How Do We Learn? Practical Insights from Learning Science
20th July 2021
By Kate Pasterfield
Recently, it has been my privilege to host a podcast mini-series with Professor Paul Howard-Jones, an educational neuroscientist at the University of Bristol.
Educational neuroscience is a field that studies brain activity during learning and seeks to understand the processes required for learning to occur.
By understanding these processes, learning experience designers and commissioners of training products gain collective insight to inform real-world design decisions.
But how do you translate complex learning science into easy-to-understand insight? In this first podcast episode, Paul and I discuss the science behind how we learn in a way that’s accessible and practical. Here's a summary of our conversation and you can access the podcast by clicking the link below.
Introducing the EBCs
The challenge of understanding how learning occurs isn’t so much about finding the science that explains it, but rather that we know so much it’s hard to know where to begin. For example, The Cambridge Handbook of Learning Sciences offers 36 academic articles on every subject from scaffolding, to project-based, to social learning, but it can be a challenge for the time-limited practitioner to distill and apply.

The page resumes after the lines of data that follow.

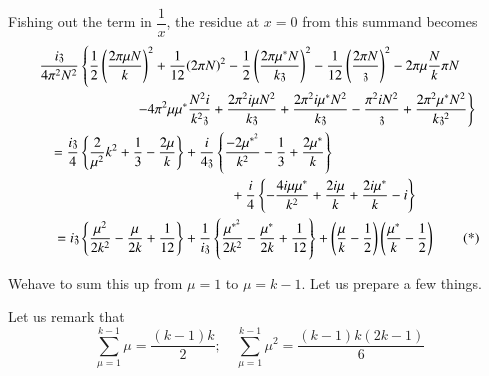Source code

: Fishing out the term in $\dfrac{1}{x}$, the residue at $x=0$ from this
summand becomes
\begin{align*}
  \frac{i \mathfrak{z}}{ 4\pi^2 N^2} & \left\{ \frac{1}{2} \left(
  \frac{2 \pi \mu N}{k}\right)^2 + \frac{1}{12} (2 \pi N)^2 -
  \frac{1}{2} \left( \frac{2 \pi \mu^* N}{k
    \mathfrak{z}}\right)^2 - \frac{1}{12} \left( \frac{2 \pi
    N}{\mathfrak{z}}\right)^2  - 2 \pi
  \mu \frac{N}{k} \pi N \right.\\ 
  & \hspace{1.4cm}\left.- 4 \pi^2 \mu \mu^* \frac{N^2 i}{k^2
    \mathfrak{z}} + \frac{2 \pi ^2i \mu N^2}{k \mathfrak{z}} + \frac{2
    \pi^2 i \mu^* 
    N^2}{k \mathfrak{z}} - \frac{\pi^2 i N^2}{\mathfrak{z}}+ \frac{2 \pi^2
  \mu^* N^2}{k \mathfrak{z}^2}\right\}\\
  = \frac{i\mathfrak{z}}{4} &\left\{ \frac{2}{\mu^2}{k^2} +
 \frac{1}{3} - \frac{2 \mu}{k}\right\}+ \frac{i}{4 \mathfrak{z}}
 \left\{\frac{- 2 \mu^{*^2}}{k^2}- \frac{1}{3} + \frac{2 \mu^*}{k}
 \right\}\\
 & \hspace{3.8cm}+ \frac{i}{4} \left\{ - \frac{4 i \mu \mu^*}{k^2} +
 \frac{2 i \mu}{k} + \frac{2 i \mu^*}{k} - i\right\}\\
 = i \mathfrak{z} & \left\{ \frac{\mu^2}{2 k^2} - \frac{\mu}{2k} +
 \frac{1}{12} \right\}+ \frac{1}{i\mathfrak{z}} \left\{
 \frac{\mu^{*^2}}{2k^2} - \frac{\mu^*}{2k} + \frac{1}{12}\right\}+
 \left( \frac{\mu}{k} - \frac{1}{2} \right) \left( \frac{\mu^*}{k} - 
 \frac{1}{2}\right) \tag{*}\label{part3:lec28:eq*}
\end{align*}

We\pageoriginale have to sum this up from $\mu =1$ to $\mu =
k-1$. Let us prepare a few things.

Let us remark that 
$$
\sum^{k-1}_{\mu=1} \mu = \frac{(k-1)k}{2}; \quad \sum^{k-1}_{\mu=1}
\mu^2 = \frac{(k-1)k (2k-1)}{6}
$$

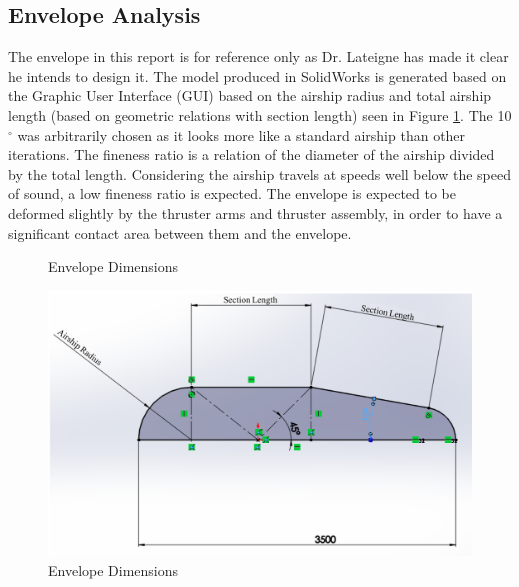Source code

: \documentclass[../main.tex]{subfiles}
\begin{document}
	
\subsection{Envelope Analysis} \label{envelopeAnalysis}
The envelope in this report is for reference only as Dr. Lateigne has made it clear he intends to design it. The model produced in SolidWorks is generated based on the Graphic User Interface (GUI) based on the airship radius and total airship length (based on geometric relations with section length) seen in Figure \ref{fig:envelopeDimensions}. The 10$^{\circ}$ was arbitrarily chosen as it looks more like a standard airship than other iterations. The fineness ratio is a relation of the diameter of the airship divided by the total length. Considering the airship travels at speeds well below the speed of sound, a low fineness ratio is expected. The envelope is expected to be deformed slightly by the thruster arms and thruster assembly, in order to have a significant contact area between them and the envelope.

	\begin{figure}[H]
	\centering
	\caption{Envelope Dimensions}
	\includegraphics[width=.7\linewidth]{img/design/envelopeDimensions.png}
	\caption{Envelope Dimensions}
	\label{fig:envelopeDimensions}
\end{figure}
\end{document}
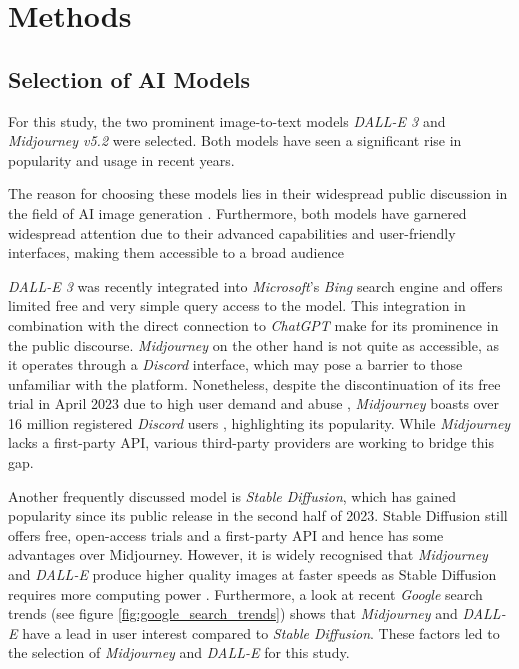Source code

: \section{Methods}

\subsection{Selection of AI Models}
For this study, the two prominent image-to-text models \textit{DALL-E 3} and \textit{Midjourney v5.2} were selected. Both models have seen a significant rise in popularity and usage in recent years. 

The reason for choosing these models lies in their widespread public discussion in the field of AI image generation \parencite{Gibson2023, Gindham2023, Guiness2023}. Furthermore, both models have garnered widespread attention due to their advanced capabilities and user-friendly interfaces, making them accessible to a broad audience \parencite{Thomas2023}

\textit{DALL-E 3} was recently integrated into \textit{Microsoft}'s \textit{Bing} search engine and offers limited free and very simple query access to the \parencite{Bing2024} model. This integration in combination with the direct connection to \textit{ChatGPT} make for its prominence in the public discourse. \textit{Midjourney} on the other hand is not quite as accessible, as it operates through a \textit{Discord} interface, which may pose a barrier to those unfamiliar with the platform. Nonetheless, despite the discontinuation of its free trial in April 2023 due to high user demand and abuse \parencite{Weiss2023}, \textit{Midjourney} boasts over 16 million registered \textit{Discord} users \parencite{Krivec2023}, highlighting its popularity. While \textit{Midjourney} lacks a first-party API, various third-party providers are working to bridge this gap. 

Another frequently discussed model is \textit{Stable Diffusion}, which has gained popularity since its public release in the second half of 2023. Stable Diffusion still offers free, open-access trials and a first-party API and hence has some advantages over Midjourney. However, it is widely recognised that \textit{Midjourney} and \textit{DALL-E} produce higher quality images at faster speeds as Stable Diffusion requires more computing power \parencite{Kothari2023}. Furthermore, a look at recent \textit{Google} search trends (see figure \ref{fig:google_search_trends}) shows that \textit{Midjourney} and \textit{DALL-E} have a lead in user interest compared to \textit{Stable Diffusion}. These factors led to the selection of  \textit{Midjourney} and \textit{DALL-E} for this study.

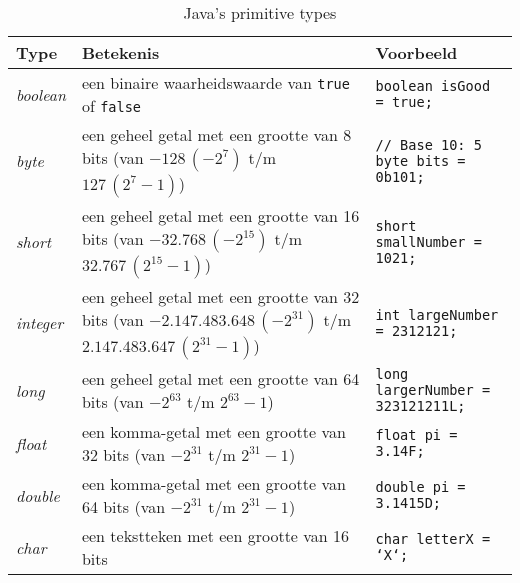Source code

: \begin{table}[H]
    \centering
    \begin{tabularx}{\textwidth}{
        |>{\raggedright}l|>{\raggedright}X|>{\raggedright\arraybackslash}X|
    }
    \hline
    \textbf{Type} & \textbf{Betekenis} & \textbf{Voorbeeld} \\ \hline
        \textit{boolean}
        & een binaire waarheidswaarde van \texttt{true} of \texttt{false}
        & \texttt{boolean isGood = true;} \\ \hline
        \textit{byte}
        & een geheel getal met een grootte van 8 bits \newline 
        (van \(-128\, (-2^7)\) t/m \(127\, (2^7 - 1)\))
        & \texttt{// Base 10: 5} \newline \texttt{byte bits = 0b101;} \\ \hline
        \textit{short}
        & een geheel getal met een grootte van 16 bits \newline
        (van \(-32.768\, (-2^{15})\) t/m \(32.767\, (2^{15} - 1)\))
        & \texttt{short smallNumber = 1021;} \\ \hline
        \textit{integer}
        & een geheel getal met een grootte van 32 bits \newline
        (van \(-2.147.483.648\, (-2^{31})\) t/m \(2.147.483.647\, (2^{31} - 1)\))
        & \texttt{int largeNumber = 2312121;} \\ \hline
        \textit{long}
        & een geheel getal met een grootte van 64 bits \newline
        (van \(-2^{63}\) t/m \(2^{63} - 1\))
        & \texttt{long largerNumber = 323121211L;} \\ \hline
        \textit{float}
        & een komma-getal met een grootte van 32 bits \newline
        (van \(-2^{31}\) t/m \(2^{31} - 1\))
        & \texttt{float pi = 3.14F;} \\ \hline
        \textit{double}
        & een komma-getal met een grootte van 64 bits \newline
        (van \(-2^{31}\) t/m \(2^{31} - 1\))
        & \texttt{double pi = 3.1415D;} \\ \hline
        \textit{char}
        & een tekstteken met een grootte van 16 bits
        & \texttt{char letterX = `X`;} \\ \hline
    \end{tabularx}
    \caption{Java's primitive types}
    \label{table:primitive-types}
    \centering
\end{table}

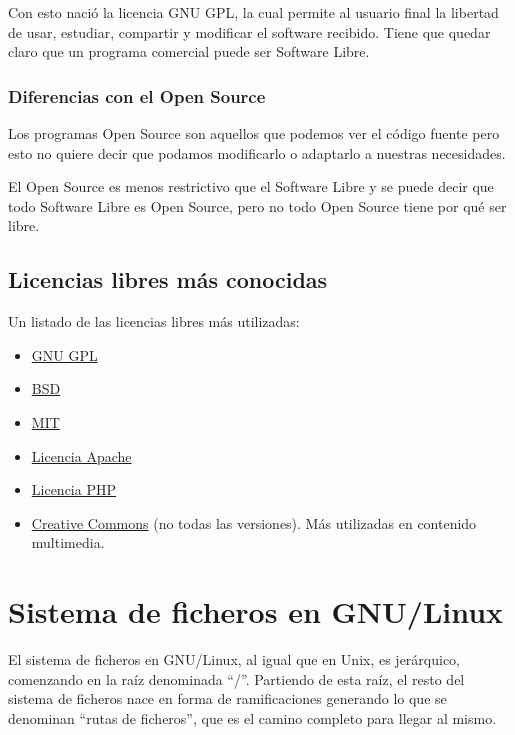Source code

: \documentclass{../../../yukibook.cls/yukibook}
\begin{document}
Con esto nació la licencia GNU GPL, la cual permite al usuario final la libertad de usar, estudiar, compartir y modificar el software recibido. Tiene que quedar claro que un programa comercial puede ser Software Libre.

\subsection{Diferencias con el Open Source}
Los programas Open Source son aquellos que podemos ver el código fuente pero esto no quiere decir que podamos modificarlo o adaptarlo a nuestras necesidades.

El Open Source es menos restrictivo que el Software Libre y se puede decir que todo Software Libre es Open Source, pero no todo Open Source tiene por qué ser libre.


\section{Licencias libres más conocidas}
Un listado de las licencias libres más utilizadas:

\begin{itemize}
    \item \href{https://es.wikipedia.org/wiki/GNU_General_Public_License}{GNU GPL}
    \item \href{https://es.wikipedia.org/wiki/Licencia_BSD}{BSD}
    \item \href{https://es.wikipedia.org/wiki/Licencia_MIT}{MIT}
    \item \href{https://es.wikipedia.org/wiki/Apache_License}{Licencia Apache}
    \item \href{https://es.wikipedia.org/wiki/Licencia_PHP}{Licencia PHP}
    \item \href{https://es.wikipedia.org/wiki/Licencias_Creative_Commons}{Creative Commons} (no todas las versiones). Más utilizadas en contenido multimedia.
\end{itemize}


\chapter{Sistema de ficheros en GNU/Linux}
El sistema de ficheros en GNU/Linux, al igual que en Unix, es jerárquico, comenzando en la raíz denominada “/”. Partiendo de esta raíz, el resto del sistema de ficheros nace en forma de ramificaciones generando lo que se denominan “rutas de ficheros”, que es el camino completo para llegar al mismo.
\end{document}
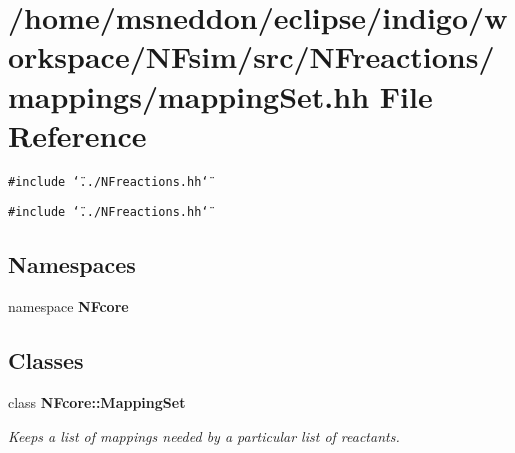 \section{/home/msneddon/eclipse/indigo/workspace/NFsim/src/NFreactions/mappings/mappingSet.hh File Reference}
\label{mappingSet_8hh}


{\tt \#include \char`\"{}../NFreactions.hh\char`\"{}}\par
{\tt \#include \char`\"{}../NFreactions.hh\char`\"{}}\par
\subsection*{Namespaces}
\begin{CompactItemize}
\item 
namespace {\bf NFcore}
\end{CompactItemize}
\subsection*{Classes}
\begin{CompactItemize}
\item 
class {\bf NFcore::MappingSet}
\begin{CompactList}\small\item\em Keeps a list of mappings needed by a particular list of reactants. \item\end{CompactList}\end{CompactItemize}
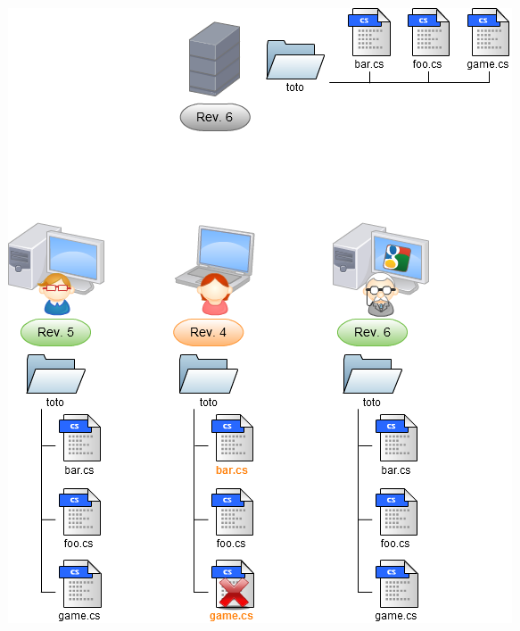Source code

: \begin{frame}
  \begin{center}
    \includegraphics[scale=0.3]{images/7-Work.png}
  \end{center}
\end{frame}

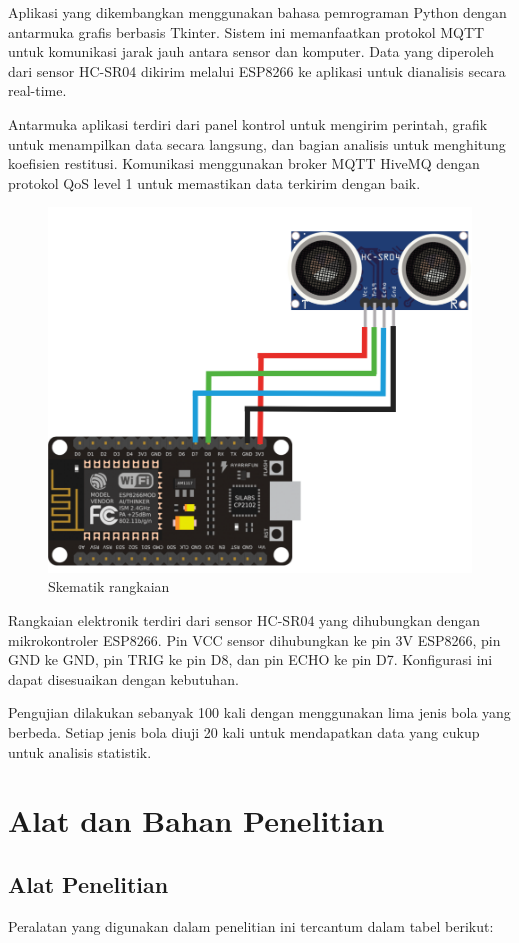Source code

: Aplikasi yang dikembangkan menggunakan bahasa pemrograman Python dengan antarmuka grafis berbasis Tkinter. Sistem ini memanfaatkan protokol MQTT untuk komunikasi jarak jauh antara sensor dan komputer. Data yang diperoleh dari sensor HC-SR04 dikirim melalui ESP8266 ke aplikasi untuk dianalisis secara real-time.

Antarmuka aplikasi terdiri dari panel kontrol untuk mengirim perintah, grafik untuk menampilkan data secara langsung, dan bagian analisis untuk menghitung koefisien restitusi. Komunikasi menggunakan broker MQTT HiveMQ dengan protokol QoS level 1 untuk memastikan data terkirim dengan baik.

\begin{figure}
    \centering
    \includegraphics[width=0.5\linewidth]{images/Skematik Rangkaian.png}
    \caption{Skematik rangkaian}
    \label{fig:skematik_rangkaian}
\end{figure}

Rangkaian elektronik terdiri dari sensor HC-SR04 yang dihubungkan dengan mikrokontroler ESP8266. Pin VCC sensor dihubungkan ke pin 3V ESP8266, pin GND ke GND, pin TRIG ke pin D8, dan pin ECHO ke pin D7. Konfigurasi ini dapat disesuaikan dengan kebutuhan.

Pengujian dilakukan sebanyak 100 kali dengan menggunakan lima jenis bola yang berbeda. Setiap jenis bola diuji 20 kali untuk mendapatkan data yang cukup untuk analisis statistik.

\section{Alat dan Bahan Penelitian}

\subsection{Alat Penelitian}
Peralatan yang digunakan dalam penelitian ini tercantum dalam tabel berikut:

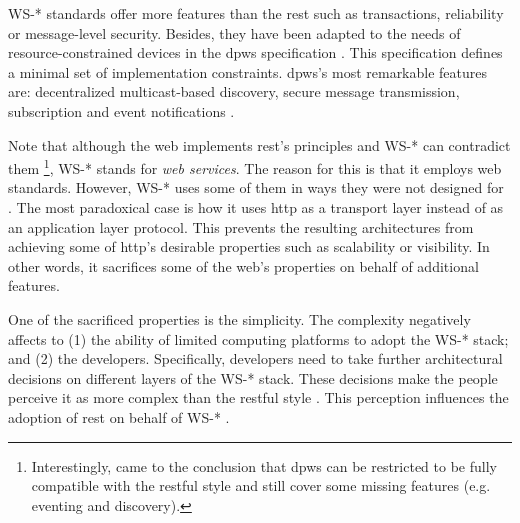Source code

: WS-* standards offer more features than the \ac{rest} such as transactions, reliability or message-level security.
Besides, they have been adapted to the needs of resource-constrained devices in the \ac{dpws} specification .
This specification defines a minimal set of implementation constraints.
\ac{dpws}'s most remarkable features are: decentralized multicast-based discovery, secure message transmission, subscription and event notifications \citep{moritz_devices_2010}.


Note that although the web implements \ac{rest}'s principles and WS-* can contradict them
\footnote{Interestingly, \citet{moritz_devices_2010} came to the conclusion that \ac{dpws} can be restricted to be fully compatible with the \ac{rest}ful style and still cover some missing features (e.g. eventing and discovery).},
WS-* stands for \emph{web services}. %
The reason for this is that it employs web standards. %
However, WS-* uses some of them in ways they were not designed for \citep{krummenacher_www_2005}.
The most paradoxical case is how it uses \ac{http} as a transport layer instead of as an application layer protocol.
This prevents the resulting architectures from achieving some of \ac{http}'s desirable properties such as scalability or visibility.
In other words, it sacrifices some of the web's properties on behalf of additional features.


One of the sacrificed properties is the simplicity.
The complexity negatively affects to
(1) the ability of limited computing platforms to adopt the WS-* stack; and %
(2) the developers.
Specifically, developers need to take further architectural decisions on different layers of the WS-* stack.
These decisions make the people perceive it as more complex than the \ac{rest}ful style \citep{guinard_search_2011}.
This perception influences the adoption of \ac{rest} on behalf of WS-* \citep{davis_perceived_1989,legris_why_2003}.


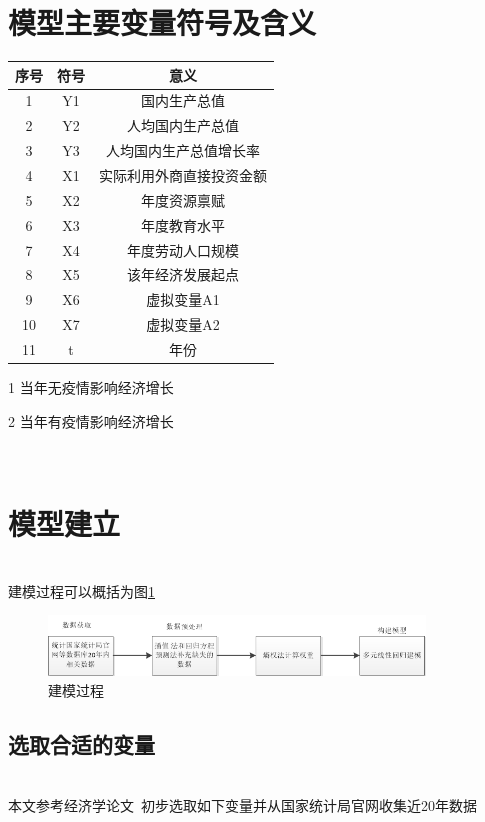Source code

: \documentclass[UTF8]{article}
\begin{document}
	\section{模型主要变量符号及含义}
	\begin{center}
		\begin{threeparttable}
		\setlength{\tabcolsep}{10mm}
		\begin{tabular}{ccc}
		\hline
		序号 & 符号 & 意义\\
		\hline
		1 & Y1 & 国内生产总值\\
		2 & Y2 & 人均国内生产总值\\
		3 & Y3 & 人均国内生产总值增长率\\
		4 & X1 & 实际利用外商直接投资金额\\
		5 & X2 & 年度资源禀赋\\
		6 & X3 & 年度教育水平\\
		7 & X4 & 年度劳动人口规模\\
		8 & X5 & 该年经济发展起点\\
		9 & X6 & 虚拟变量A1\tnote{1}\\
		10 & X7 & 虚拟变量A2\tnote{2}\\
		11 & t & 年份\\
		\hline
		\end{tabular}
	\begin{tablenotes}
		\item [1] 当年无疫情影响经济增长
		\item [2] 当年有疫情影响经济增长
	\end{tablenotes}
\end{threeparttable}
	\end{center}
~\\
	\section{模型建立}
	\vspace{-10pt}
	~\\建模过程可以概括为图\ref{jmgc}
	\begin{figure}[htb]
	\centering
	\includegraphics[width=10cm]{pictures/jmgc.png}
	\caption{建模过程}
	\label{jmgc}
	\end{figure}
	\subsection{选取合适的变量}
	\vspace{-10pt}
	~\\本文参考经济学论文~\cite{kaldor1957model}初步选取如下变量并从国家统计局官网\cite{NBS}收集近20年数据
\end{document}
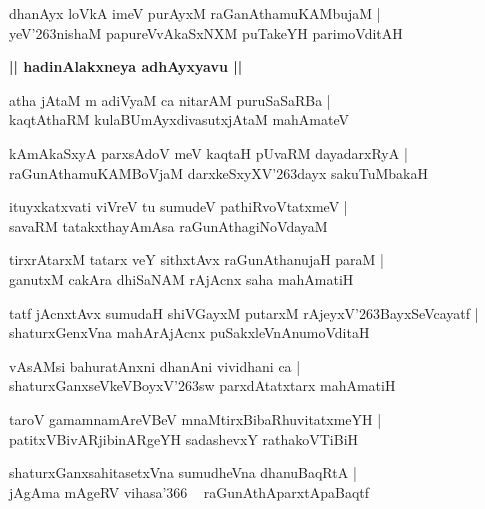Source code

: \documentclass[twoside,12pt,openright]{book}
\def\S{\char'263}
\newcounter{shloka}[chapter]
\def\uvaca#1{\centerline{{\large\textbf{#1}}}}
\begin{document}
\begin{shloka}%
dhanAyx loVkA imeV purAyxM raGanAthamuKAMbujaM |\\
yeV\S nishaM papureVvAkaSxNXM puTakeYH parimoVditAH 
\end{shloka}

\uvaca{|| hadinAlakxneya adhAyxyavu ||}

\begin{shloka}%
atha jAtaM m adiVyaM ca nitarAM puruSaSaRBa |\\
kaqtAthaRM kulaBUmAyxdivasutxjAtaM mahAmateV 
\end{shloka}

\begin{shloka}%
kAmAkaSxyA parxsAdoV meV kaqtaH pUvaRM dayadarxRyA |\\
raGunAthamuKAMBoVjaM darxkeSxyXV\S dayx sakuTuMbakaH 
\end{shloka}

\begin{shloka}%
ituyxkatxvati viVreV tu sumudeV pathiRvoVtatxmeV |\\
savaRM tatakxthayAmAsa raGunAthagiNoVdayaM 
\end{shloka}

\begin{shloka}%
tirxrAtarxM tatarx veY sithxtAvx raGunAthanujaH paraM |\\
ganutxM cakAra dhiSaNAM rAjAcnx saha mahAmatiH
\end{shloka}

\begin{shloka}%
tatf jAcnxtAvx sumudaH shiVGayxM putarxM rAjeyxV\S BayxSeVcayatf |\\
shaturxGenxVna mahArAjAcnx puSakxleVnAnumoVditaH 
\end{shloka}

\begin{shloka}%
vAsAMsi bahuratAnxni dhanAni vividhani ca |\\
shaturxGanxseVkeVBoyxV\S sw parxdAtatxtarx mahAmatiH 
\end{shloka}

\begin{shloka}%
taroV gamamnamAreVBeV mnaMtirxBibaRhuvitatxmeYH |\\
patitxVBivARjibinARgeYH sadashevxY rathakoVTiBiH 
\end{shloka}

\begin{shloka}%
shaturxGanxsahitasetxVna sumudheVna dhanuBaqRtA |\\
jAgAma mAgeRV vihasa\char'366 ~ raGunAthAparxtApaBaqtf 
\end{shloka}
\end{document}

Fortunately, Paul Howard-Jones has come up with a digestible way to understand how people learn, which he shares in this first episode.
“I’ve found it useful to think about three categories of learning process... the first one is engagement, when a person’s attention is caught by an opportunity in which they can learn. The second category is building of knowledge – the very first instance when new knowledge is represented in the brain. But we know that this can be temporary, so we need a further set of processes which I refer to as consolidation, where that new knowledge becomes more permanent and accessible.”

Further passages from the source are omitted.